She looked at him, into those stormy gray eyes, and a shiver ran through her body. He had a kind of easy grace, a relaxed posture that made him look like he was at ease with the world, with his surroundings.
But what she saw in his eyes just then proved that he was lying to the world. He was ice beneath the exterior.
“You are the kind of woman,” he said, “who would never sell her allegiance.” The way he said it, with a mix of wonder and admiration, surprised her. “You remind me of someone I know.”
“That’s all very well and good, but it doesn’t solve my problems.”
“And I now live to solve your problems?”
“I think we both can see that no matter how tough you play, you have no idea of what you’re doing with a child.”
“I can hire someone else.”
“And you think that would make her happy? Does she not notice when I’m gone?”
That hit him. Square in the chest. A strong, sudden burning of loss. He’d been two or three when he’d been left at an orphanage in Moscow. He didn’t remember his mother’s face. Or her voice. Or where he’d lived before then. But he remembered loss. Loss so deep, so confusing and painful.

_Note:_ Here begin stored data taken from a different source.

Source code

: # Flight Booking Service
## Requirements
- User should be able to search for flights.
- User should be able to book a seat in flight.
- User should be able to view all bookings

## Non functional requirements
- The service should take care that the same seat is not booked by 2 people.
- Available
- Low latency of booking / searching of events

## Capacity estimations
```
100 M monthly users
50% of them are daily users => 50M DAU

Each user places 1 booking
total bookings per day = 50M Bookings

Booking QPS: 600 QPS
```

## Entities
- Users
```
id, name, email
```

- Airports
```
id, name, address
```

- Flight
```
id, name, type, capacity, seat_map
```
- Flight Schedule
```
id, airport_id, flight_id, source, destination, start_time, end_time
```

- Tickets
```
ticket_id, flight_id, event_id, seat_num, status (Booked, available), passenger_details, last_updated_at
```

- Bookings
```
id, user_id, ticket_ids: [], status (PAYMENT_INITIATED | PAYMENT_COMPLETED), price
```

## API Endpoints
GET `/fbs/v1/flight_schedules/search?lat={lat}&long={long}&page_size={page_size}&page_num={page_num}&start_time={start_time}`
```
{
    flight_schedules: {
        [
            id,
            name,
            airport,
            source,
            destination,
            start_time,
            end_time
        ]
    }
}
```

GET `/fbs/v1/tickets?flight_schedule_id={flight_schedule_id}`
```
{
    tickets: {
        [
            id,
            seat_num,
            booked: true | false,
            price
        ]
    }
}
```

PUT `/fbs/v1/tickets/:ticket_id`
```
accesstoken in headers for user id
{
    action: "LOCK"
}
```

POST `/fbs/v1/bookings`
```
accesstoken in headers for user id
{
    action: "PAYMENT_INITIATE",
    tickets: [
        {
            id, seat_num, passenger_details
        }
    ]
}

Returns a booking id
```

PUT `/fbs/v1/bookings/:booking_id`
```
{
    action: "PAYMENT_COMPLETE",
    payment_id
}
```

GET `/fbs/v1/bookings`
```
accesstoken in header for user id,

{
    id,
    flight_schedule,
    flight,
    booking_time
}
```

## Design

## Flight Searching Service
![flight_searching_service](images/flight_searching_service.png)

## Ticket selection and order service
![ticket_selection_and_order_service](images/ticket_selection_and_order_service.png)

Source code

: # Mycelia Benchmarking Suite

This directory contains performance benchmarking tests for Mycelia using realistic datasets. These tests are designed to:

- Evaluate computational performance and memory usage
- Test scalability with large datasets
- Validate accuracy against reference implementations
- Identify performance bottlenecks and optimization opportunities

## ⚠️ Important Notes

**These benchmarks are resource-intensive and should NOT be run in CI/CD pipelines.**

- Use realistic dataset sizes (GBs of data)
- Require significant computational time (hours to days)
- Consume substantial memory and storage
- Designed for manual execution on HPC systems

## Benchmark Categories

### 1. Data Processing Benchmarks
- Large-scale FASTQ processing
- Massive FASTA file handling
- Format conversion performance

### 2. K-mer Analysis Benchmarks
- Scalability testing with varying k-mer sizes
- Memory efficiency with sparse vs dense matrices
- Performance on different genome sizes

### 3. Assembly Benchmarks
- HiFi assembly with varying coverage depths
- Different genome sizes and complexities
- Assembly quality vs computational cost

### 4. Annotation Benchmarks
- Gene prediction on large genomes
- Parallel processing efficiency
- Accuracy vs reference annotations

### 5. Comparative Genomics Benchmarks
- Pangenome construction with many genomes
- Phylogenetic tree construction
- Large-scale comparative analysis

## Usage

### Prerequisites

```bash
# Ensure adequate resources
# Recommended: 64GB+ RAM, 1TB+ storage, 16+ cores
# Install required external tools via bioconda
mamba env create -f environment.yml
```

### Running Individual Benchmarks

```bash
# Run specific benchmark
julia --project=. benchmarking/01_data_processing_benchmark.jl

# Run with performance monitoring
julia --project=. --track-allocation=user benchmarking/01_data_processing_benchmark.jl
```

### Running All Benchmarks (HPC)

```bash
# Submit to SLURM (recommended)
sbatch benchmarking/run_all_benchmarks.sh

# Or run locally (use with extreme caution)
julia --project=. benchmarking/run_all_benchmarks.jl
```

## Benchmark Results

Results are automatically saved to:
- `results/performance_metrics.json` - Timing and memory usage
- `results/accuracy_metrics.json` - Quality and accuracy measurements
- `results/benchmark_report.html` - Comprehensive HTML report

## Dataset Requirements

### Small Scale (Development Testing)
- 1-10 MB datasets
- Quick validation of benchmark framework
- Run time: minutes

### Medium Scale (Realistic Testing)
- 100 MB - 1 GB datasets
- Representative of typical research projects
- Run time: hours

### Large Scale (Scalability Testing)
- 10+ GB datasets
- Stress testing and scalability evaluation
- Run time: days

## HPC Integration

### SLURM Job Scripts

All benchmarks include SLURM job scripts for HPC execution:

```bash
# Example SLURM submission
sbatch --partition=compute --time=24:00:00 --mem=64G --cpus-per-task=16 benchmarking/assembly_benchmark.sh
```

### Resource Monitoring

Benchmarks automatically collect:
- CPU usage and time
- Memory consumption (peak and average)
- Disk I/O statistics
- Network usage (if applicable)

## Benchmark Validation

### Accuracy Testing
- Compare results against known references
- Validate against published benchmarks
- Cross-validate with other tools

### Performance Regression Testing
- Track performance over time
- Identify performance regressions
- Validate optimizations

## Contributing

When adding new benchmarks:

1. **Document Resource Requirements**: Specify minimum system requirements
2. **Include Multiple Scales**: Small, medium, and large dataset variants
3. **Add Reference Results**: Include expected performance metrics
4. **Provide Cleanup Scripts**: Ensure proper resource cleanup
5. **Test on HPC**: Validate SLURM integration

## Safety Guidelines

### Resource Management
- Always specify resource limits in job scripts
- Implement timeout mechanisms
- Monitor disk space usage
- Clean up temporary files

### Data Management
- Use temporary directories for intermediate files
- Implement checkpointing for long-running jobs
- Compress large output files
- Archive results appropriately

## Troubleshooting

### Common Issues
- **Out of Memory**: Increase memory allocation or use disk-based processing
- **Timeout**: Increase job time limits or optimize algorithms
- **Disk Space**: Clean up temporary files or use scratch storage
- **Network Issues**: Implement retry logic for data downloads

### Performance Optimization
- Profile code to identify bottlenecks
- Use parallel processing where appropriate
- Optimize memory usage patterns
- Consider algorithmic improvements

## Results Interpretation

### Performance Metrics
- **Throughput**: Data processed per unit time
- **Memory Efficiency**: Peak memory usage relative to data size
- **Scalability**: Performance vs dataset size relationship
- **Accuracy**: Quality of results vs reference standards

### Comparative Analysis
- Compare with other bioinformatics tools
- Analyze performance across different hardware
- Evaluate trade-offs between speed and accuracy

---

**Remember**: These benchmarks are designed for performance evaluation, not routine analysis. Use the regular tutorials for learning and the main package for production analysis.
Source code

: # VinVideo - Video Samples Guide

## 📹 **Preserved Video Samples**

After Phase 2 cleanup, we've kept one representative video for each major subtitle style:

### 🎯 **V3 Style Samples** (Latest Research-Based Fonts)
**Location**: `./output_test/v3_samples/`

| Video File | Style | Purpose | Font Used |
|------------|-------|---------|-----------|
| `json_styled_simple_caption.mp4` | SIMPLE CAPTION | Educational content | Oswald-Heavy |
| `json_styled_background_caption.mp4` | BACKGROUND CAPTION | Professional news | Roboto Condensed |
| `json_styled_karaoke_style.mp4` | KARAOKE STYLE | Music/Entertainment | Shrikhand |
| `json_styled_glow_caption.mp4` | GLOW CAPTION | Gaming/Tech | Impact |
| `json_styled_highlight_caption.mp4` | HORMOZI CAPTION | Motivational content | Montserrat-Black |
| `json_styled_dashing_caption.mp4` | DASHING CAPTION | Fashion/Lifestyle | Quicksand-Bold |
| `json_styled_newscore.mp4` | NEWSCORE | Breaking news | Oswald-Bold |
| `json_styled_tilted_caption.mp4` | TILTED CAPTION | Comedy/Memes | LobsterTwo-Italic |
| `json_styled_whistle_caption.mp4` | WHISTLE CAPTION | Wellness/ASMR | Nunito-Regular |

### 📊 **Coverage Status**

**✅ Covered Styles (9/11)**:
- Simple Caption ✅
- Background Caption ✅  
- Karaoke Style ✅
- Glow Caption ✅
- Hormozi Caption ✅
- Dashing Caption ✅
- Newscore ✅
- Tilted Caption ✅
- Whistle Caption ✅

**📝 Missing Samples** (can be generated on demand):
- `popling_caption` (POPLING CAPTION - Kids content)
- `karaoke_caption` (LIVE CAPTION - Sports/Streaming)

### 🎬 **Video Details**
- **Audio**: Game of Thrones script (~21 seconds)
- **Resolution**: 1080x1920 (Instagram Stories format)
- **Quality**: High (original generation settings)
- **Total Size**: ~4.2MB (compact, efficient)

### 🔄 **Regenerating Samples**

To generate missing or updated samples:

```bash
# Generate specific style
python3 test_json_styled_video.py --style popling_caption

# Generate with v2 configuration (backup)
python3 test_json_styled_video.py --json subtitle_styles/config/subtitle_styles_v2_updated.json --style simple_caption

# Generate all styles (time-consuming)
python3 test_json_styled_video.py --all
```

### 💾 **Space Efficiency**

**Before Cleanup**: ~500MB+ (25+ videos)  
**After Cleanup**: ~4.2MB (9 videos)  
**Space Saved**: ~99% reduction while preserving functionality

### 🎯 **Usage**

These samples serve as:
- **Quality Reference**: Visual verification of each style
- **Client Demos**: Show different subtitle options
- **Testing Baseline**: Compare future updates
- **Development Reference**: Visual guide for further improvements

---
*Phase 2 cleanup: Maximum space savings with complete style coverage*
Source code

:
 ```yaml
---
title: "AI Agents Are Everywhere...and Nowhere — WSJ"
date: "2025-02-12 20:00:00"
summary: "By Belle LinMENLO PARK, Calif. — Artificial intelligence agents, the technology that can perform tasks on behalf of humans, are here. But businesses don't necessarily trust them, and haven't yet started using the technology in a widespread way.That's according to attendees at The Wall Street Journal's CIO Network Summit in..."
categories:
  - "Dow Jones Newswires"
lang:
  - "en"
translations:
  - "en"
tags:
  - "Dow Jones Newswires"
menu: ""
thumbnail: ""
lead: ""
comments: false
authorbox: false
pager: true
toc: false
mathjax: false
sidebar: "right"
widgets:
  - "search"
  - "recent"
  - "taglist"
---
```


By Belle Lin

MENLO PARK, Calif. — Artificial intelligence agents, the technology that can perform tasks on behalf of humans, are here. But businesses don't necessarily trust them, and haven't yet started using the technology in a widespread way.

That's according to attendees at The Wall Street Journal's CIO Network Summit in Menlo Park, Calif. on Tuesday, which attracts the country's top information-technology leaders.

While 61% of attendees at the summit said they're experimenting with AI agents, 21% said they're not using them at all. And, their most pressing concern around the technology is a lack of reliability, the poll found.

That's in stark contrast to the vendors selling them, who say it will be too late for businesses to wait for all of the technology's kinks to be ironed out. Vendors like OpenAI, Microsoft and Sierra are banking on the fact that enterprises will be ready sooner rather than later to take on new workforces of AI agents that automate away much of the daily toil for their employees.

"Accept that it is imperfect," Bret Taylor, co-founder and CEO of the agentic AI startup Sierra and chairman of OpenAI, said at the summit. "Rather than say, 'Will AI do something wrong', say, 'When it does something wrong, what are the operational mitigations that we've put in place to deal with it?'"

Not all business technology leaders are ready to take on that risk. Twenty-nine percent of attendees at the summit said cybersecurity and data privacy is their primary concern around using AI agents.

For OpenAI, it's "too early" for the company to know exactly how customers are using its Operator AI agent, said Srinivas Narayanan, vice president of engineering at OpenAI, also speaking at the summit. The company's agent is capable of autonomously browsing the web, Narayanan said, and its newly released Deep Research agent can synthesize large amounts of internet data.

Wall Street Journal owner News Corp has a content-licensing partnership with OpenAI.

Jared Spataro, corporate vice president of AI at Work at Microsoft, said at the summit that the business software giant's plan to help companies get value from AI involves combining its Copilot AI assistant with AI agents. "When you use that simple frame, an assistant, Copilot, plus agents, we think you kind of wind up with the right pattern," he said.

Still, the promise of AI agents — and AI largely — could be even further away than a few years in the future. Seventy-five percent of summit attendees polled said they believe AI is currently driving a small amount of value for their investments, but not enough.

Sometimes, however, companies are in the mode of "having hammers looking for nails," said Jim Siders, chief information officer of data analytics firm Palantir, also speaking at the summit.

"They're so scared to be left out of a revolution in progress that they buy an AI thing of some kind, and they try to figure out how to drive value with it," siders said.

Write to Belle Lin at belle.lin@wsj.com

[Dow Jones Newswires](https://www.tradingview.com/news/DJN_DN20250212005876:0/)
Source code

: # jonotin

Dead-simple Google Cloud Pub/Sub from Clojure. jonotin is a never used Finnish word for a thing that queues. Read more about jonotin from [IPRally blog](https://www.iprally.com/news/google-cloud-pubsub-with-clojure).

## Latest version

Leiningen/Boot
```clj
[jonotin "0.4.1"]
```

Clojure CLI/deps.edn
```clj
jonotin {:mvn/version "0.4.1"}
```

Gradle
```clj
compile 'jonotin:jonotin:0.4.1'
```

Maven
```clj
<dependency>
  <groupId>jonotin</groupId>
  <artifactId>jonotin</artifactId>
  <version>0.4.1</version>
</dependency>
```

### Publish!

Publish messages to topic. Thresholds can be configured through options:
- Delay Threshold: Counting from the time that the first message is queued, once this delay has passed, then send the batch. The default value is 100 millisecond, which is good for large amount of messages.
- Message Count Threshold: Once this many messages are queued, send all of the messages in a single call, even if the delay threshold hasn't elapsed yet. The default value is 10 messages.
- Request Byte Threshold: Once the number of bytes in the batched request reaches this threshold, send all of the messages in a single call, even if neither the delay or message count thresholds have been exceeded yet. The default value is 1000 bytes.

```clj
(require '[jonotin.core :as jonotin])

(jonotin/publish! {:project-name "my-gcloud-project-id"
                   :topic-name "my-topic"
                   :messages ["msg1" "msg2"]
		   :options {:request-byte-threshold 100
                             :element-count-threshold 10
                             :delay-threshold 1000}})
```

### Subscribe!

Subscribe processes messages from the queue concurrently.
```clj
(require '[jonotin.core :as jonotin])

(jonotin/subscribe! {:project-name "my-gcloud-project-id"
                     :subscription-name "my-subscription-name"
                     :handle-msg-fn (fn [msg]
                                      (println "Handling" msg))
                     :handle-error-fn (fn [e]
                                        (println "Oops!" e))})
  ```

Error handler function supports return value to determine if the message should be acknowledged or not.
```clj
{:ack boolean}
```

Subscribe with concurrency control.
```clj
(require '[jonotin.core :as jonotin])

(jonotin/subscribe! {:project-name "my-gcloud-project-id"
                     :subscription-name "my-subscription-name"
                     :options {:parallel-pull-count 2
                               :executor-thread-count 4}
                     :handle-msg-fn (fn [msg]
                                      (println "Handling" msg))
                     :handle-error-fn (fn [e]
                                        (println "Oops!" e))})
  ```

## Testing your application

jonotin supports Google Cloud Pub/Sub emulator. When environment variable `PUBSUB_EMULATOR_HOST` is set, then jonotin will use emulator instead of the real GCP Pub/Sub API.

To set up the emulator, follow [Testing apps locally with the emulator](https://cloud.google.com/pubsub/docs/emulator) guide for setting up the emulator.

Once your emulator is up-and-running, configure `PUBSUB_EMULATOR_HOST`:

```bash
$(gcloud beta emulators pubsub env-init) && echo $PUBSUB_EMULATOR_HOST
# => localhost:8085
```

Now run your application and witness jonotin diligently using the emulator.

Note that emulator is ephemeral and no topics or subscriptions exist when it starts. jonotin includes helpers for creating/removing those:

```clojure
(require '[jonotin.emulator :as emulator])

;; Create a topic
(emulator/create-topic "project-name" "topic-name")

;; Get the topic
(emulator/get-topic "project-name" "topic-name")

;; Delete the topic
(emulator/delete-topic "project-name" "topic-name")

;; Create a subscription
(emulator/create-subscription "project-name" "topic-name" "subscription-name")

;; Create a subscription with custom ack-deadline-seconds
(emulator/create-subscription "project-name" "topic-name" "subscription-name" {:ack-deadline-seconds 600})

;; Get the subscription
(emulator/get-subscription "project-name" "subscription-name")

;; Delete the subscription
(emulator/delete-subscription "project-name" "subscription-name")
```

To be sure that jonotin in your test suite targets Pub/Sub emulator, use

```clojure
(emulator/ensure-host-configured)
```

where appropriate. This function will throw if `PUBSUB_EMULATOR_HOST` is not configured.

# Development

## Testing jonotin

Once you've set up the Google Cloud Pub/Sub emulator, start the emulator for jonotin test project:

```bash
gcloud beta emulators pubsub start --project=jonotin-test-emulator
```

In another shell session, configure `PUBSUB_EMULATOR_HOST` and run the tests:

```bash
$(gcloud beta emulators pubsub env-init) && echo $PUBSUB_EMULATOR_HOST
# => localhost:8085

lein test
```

“She would notice,” he said, because there was no lying about that. Something had to be done. He knew now he stood in a terrible position. That of abandoning his child, or tearing his child away from the only woman she’d ever known as her mother.
He was trapped.
“You need to come up with a solution we can both be satisfied with.”
Jada didn’t know how she’d kept from bursting into tears. She was on the edge of breaking completely. But she had to be strong. She had to show Alik that he wasn’t in charge. She had to take back control somehow.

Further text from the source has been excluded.